Your instructions.
Give the lines below again exactly, starting with the line that holds "타입의 등록을 해제합니다." and going on through the line that holds "type using DIActor".

The data.
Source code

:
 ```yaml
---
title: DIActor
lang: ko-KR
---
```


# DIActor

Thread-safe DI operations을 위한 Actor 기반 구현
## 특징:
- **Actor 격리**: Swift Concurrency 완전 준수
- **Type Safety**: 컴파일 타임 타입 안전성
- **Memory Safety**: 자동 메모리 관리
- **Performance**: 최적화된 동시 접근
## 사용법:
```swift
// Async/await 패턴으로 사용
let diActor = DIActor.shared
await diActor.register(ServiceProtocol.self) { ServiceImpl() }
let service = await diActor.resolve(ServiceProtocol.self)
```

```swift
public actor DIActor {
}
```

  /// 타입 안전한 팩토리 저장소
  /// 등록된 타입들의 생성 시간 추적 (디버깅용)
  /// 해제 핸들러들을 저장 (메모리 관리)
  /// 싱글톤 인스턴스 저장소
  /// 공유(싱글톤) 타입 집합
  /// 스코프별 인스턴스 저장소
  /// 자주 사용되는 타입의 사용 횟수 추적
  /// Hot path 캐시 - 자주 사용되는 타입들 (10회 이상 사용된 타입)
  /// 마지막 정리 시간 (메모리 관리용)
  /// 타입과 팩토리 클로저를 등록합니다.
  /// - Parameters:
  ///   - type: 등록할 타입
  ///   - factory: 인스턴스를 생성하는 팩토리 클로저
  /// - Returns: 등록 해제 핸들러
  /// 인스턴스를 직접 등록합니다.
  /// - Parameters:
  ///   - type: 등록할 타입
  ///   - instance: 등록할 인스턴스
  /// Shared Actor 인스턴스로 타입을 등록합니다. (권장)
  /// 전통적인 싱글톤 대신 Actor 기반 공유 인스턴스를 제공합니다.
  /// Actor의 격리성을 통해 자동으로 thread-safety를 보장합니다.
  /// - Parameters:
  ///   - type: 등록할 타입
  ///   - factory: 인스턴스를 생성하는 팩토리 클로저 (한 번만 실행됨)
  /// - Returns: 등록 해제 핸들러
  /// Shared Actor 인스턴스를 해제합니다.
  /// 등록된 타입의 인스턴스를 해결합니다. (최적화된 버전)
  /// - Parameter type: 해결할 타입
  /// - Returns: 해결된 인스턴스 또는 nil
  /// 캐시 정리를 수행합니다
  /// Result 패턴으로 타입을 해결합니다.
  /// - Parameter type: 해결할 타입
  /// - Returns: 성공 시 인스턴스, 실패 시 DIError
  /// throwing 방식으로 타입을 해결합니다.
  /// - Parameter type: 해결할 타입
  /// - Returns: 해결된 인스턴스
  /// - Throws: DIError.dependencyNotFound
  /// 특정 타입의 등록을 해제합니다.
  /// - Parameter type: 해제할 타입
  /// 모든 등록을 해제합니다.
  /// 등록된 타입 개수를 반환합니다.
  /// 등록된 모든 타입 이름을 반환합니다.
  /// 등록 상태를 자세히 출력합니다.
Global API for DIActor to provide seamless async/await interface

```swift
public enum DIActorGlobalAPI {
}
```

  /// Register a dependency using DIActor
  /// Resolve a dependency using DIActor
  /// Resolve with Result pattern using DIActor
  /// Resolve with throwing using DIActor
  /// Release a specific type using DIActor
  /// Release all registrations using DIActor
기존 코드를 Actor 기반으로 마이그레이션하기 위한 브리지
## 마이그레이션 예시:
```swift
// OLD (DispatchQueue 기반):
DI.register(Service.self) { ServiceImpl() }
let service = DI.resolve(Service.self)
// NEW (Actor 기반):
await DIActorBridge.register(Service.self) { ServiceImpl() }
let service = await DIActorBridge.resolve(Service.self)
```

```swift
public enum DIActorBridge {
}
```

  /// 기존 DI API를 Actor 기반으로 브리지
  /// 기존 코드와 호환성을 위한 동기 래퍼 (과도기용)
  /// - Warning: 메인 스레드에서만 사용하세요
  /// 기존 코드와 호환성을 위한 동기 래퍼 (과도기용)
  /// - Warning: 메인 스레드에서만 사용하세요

--

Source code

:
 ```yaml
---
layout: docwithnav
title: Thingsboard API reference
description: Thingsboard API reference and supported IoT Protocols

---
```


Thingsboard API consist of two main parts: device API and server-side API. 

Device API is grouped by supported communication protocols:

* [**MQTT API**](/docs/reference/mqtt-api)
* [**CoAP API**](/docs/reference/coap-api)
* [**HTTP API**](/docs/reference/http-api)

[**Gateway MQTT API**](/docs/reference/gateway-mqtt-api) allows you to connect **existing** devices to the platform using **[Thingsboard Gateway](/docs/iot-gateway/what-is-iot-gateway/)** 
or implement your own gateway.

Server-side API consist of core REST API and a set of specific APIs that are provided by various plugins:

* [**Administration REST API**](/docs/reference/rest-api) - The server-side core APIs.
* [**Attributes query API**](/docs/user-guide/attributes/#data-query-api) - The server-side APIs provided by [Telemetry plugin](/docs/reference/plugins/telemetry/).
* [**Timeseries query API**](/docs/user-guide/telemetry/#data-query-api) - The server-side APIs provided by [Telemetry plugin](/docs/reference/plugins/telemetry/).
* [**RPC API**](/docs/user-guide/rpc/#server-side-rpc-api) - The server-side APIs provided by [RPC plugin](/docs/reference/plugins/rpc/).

...

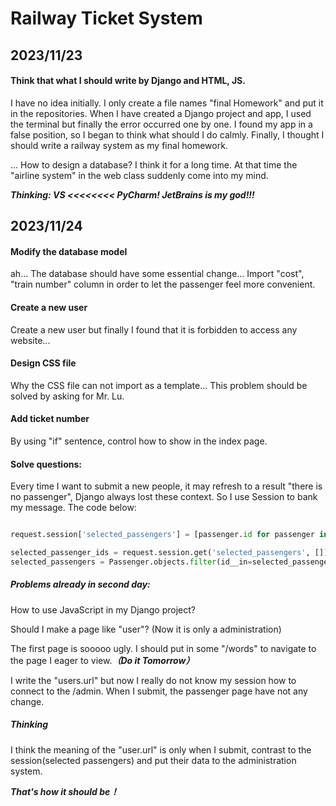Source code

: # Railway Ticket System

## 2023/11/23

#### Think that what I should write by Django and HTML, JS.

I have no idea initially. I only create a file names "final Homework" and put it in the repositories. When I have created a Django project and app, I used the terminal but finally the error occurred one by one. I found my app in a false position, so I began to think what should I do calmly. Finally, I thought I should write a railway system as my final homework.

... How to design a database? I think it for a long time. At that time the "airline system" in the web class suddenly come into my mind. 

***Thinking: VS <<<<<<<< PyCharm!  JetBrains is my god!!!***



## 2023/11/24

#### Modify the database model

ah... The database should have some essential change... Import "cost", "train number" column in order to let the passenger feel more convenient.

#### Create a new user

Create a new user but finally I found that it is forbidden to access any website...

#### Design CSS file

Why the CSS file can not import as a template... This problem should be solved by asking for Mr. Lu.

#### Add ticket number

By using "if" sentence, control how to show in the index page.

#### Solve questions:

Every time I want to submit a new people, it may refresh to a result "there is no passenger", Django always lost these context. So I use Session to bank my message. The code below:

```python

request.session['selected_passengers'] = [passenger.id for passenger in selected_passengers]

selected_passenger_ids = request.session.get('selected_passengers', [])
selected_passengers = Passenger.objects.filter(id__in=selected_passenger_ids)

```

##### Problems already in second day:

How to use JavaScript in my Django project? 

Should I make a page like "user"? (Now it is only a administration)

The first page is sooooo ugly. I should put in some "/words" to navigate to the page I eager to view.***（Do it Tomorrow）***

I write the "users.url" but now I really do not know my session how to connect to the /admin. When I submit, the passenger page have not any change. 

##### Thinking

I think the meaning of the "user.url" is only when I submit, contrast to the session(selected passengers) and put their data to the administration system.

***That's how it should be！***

Written reply.
  /// 특정 타입의 등록을 해제합니다.
  /// - Parameter type: 해제할 타입
  /// 모든 등록을 해제합니다.
  /// 등록된 타입 개수를 반환합니다.
  /// 등록된 모든 타입 이름을 반환합니다.
  /// 등록 상태를 자세히 출력합니다.
Global API for DIActor to provide seamless async/await interface

```swift
public enum DIActorGlobalAPI {
}
```

  /// Register a dependency using DIActor
  /// Resolve a dependency using DIActor
  /// Resolve with Result pattern using DIActor
  /// Resolve with throwing using DIActor
  /// Release a specific type using DIActor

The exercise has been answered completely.